Action item
Of the entries below, return exactly those lines that fall between the one containing "Unity WebP API" and the one containing "closely as possible", the two end lines included.

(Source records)
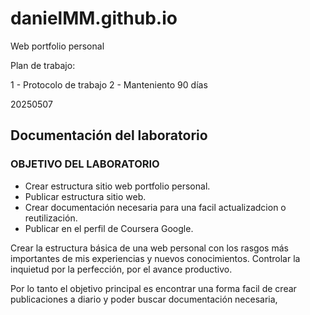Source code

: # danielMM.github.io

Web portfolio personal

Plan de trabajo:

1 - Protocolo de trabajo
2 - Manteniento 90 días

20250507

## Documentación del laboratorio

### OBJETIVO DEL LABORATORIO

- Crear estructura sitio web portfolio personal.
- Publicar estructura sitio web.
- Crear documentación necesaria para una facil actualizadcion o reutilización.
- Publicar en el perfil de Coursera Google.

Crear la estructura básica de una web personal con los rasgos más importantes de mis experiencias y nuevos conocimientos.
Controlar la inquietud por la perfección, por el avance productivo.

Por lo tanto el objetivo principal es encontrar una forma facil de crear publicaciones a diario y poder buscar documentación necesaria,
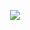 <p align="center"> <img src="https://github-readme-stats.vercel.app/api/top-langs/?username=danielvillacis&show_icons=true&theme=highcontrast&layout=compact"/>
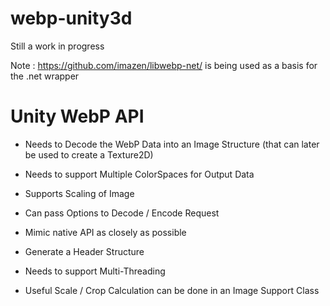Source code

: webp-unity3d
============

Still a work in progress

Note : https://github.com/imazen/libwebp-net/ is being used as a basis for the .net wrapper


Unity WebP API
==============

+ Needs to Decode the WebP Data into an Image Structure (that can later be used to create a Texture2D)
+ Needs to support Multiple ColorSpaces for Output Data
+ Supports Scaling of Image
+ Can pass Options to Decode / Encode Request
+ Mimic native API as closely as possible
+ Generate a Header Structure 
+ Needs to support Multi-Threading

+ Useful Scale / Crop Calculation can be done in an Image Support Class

Task answer
Unity WebP API
==============

+ Needs to Decode the WebP Data into an Image Structure (that can later be used to create a Texture2D)
+ Needs to support Multiple ColorSpaces for Output Data
+ Supports Scaling of Image
+ Can pass Options to Decode / Encode Request
+ Mimic native API as closely as possible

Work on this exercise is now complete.